Source material Block Start

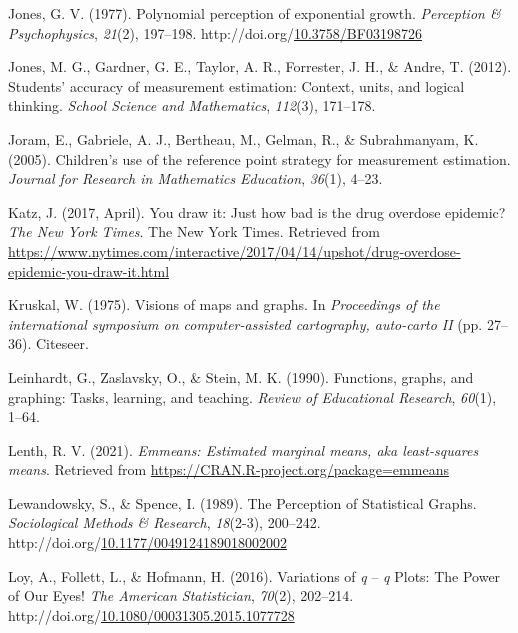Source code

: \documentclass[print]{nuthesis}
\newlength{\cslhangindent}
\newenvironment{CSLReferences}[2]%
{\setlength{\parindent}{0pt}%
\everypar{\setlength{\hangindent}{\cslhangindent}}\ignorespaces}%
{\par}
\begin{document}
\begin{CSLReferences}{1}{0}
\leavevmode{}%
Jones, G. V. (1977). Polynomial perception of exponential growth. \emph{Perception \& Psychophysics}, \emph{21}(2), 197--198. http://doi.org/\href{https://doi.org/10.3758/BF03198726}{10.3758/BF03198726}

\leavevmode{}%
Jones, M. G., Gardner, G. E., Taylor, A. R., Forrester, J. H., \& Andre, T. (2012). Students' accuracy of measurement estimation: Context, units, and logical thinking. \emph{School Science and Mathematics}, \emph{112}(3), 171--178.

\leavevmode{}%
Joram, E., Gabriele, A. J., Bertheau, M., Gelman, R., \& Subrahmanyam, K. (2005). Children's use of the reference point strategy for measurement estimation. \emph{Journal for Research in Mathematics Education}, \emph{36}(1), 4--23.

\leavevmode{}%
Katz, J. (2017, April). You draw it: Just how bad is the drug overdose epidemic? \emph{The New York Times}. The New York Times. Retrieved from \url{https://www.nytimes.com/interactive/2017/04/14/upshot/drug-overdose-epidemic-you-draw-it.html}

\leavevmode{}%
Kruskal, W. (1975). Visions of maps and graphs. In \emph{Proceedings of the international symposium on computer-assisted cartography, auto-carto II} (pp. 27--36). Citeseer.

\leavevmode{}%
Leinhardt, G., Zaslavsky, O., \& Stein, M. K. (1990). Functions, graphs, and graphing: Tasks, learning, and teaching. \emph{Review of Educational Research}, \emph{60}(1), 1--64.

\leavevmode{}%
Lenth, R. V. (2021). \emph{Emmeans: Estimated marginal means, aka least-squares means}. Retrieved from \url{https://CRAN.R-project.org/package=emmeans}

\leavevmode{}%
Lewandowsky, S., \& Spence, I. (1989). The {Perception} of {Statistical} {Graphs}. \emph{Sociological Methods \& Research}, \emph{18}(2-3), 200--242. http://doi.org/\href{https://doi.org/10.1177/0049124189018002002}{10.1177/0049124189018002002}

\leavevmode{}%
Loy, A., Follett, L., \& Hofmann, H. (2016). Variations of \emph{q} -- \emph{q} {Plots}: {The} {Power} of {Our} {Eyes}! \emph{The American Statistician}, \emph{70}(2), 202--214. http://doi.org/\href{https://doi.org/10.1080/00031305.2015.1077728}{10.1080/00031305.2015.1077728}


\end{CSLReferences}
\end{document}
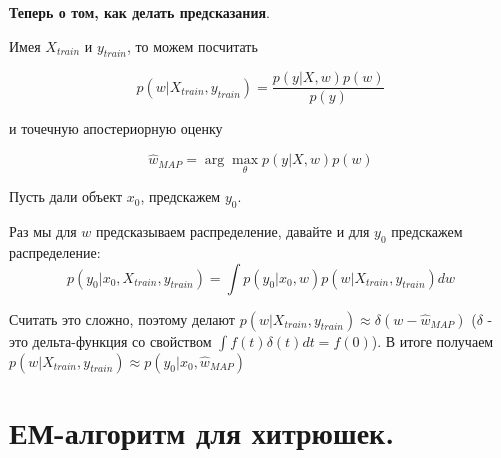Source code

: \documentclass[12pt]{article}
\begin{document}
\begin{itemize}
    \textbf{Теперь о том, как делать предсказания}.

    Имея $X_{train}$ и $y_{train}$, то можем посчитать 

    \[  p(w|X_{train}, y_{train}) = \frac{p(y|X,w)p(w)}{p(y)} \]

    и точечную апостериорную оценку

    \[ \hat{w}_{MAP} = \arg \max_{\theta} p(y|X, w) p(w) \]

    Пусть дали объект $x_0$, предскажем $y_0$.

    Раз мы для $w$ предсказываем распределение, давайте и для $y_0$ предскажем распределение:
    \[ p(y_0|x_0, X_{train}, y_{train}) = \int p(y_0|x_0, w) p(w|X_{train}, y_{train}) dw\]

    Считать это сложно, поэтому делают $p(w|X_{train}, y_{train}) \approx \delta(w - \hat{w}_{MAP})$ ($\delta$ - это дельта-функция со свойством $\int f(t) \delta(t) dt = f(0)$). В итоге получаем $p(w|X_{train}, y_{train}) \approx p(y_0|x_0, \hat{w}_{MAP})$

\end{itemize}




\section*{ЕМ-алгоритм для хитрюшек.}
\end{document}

Source material Block End
Source material Block Start

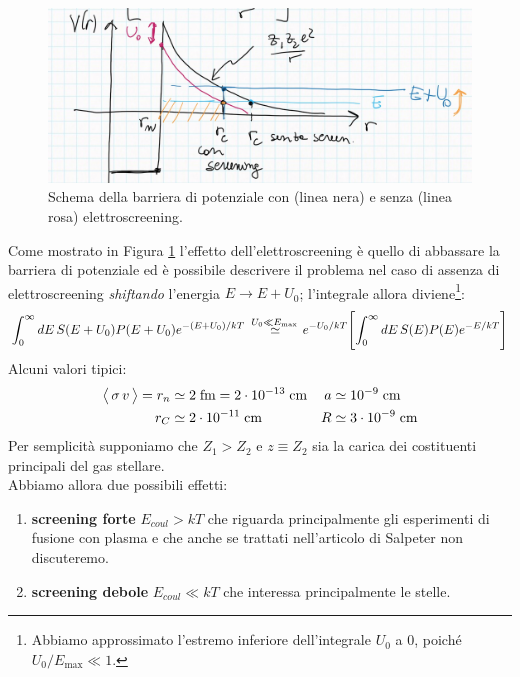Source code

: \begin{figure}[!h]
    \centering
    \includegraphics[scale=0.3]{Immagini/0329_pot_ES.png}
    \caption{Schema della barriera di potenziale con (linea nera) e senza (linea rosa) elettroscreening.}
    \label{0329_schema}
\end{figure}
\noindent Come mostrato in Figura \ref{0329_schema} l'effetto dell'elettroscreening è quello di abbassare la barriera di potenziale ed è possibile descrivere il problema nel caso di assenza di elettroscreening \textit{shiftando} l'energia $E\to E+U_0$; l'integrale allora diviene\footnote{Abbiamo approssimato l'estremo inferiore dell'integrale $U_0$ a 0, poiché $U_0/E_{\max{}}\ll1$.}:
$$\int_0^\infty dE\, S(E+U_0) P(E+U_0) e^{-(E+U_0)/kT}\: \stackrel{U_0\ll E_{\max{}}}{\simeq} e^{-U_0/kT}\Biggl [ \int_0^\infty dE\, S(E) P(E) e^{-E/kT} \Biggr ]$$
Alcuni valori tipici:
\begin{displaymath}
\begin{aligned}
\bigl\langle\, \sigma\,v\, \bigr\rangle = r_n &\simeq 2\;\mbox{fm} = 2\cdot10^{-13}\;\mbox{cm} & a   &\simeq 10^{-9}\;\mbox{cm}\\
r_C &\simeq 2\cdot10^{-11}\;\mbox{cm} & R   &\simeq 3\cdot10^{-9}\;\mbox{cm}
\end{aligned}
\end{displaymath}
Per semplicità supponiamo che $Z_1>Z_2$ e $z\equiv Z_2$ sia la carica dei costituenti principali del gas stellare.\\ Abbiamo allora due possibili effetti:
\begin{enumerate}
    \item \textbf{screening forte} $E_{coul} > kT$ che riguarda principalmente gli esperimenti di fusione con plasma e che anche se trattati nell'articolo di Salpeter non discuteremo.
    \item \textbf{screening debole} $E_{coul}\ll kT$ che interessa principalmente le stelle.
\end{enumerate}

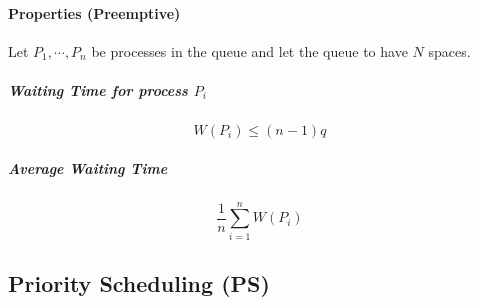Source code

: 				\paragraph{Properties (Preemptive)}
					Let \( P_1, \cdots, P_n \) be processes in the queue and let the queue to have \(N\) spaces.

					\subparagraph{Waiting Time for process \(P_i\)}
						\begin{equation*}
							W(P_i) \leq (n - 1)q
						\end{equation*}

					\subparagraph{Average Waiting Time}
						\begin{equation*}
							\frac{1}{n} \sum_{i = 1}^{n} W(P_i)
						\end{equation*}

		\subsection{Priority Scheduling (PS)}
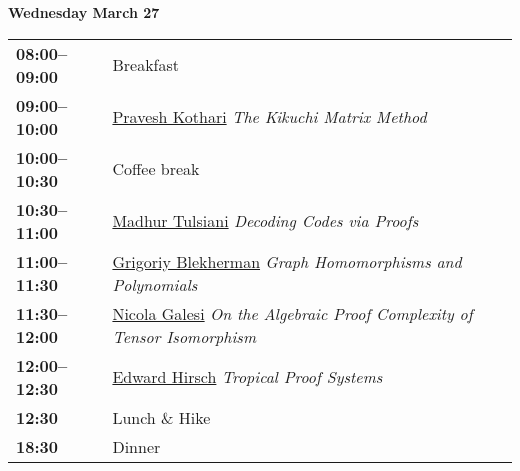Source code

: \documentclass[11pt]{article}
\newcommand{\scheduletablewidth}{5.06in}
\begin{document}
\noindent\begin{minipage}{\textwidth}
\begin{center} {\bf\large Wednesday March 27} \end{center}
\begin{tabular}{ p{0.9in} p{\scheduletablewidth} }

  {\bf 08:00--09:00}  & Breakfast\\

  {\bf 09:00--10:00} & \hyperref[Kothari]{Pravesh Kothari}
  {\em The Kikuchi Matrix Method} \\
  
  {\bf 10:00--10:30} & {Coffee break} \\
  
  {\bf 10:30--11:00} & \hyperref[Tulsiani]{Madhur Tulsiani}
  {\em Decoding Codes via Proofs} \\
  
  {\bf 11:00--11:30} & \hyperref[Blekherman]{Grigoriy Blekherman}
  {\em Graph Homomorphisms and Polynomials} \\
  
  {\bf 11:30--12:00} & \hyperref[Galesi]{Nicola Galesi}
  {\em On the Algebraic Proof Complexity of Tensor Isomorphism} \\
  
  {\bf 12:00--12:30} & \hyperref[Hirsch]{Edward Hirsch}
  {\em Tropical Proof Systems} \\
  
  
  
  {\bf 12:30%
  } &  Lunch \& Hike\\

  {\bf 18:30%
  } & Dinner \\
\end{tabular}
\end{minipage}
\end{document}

Source material Block End

Keep only the lines of the listing that contain the word "Waiting", and copy them.

					\subparagraph{Waiting Time for process \(P_i\)}
					\subparagraph{Average Waiting Time}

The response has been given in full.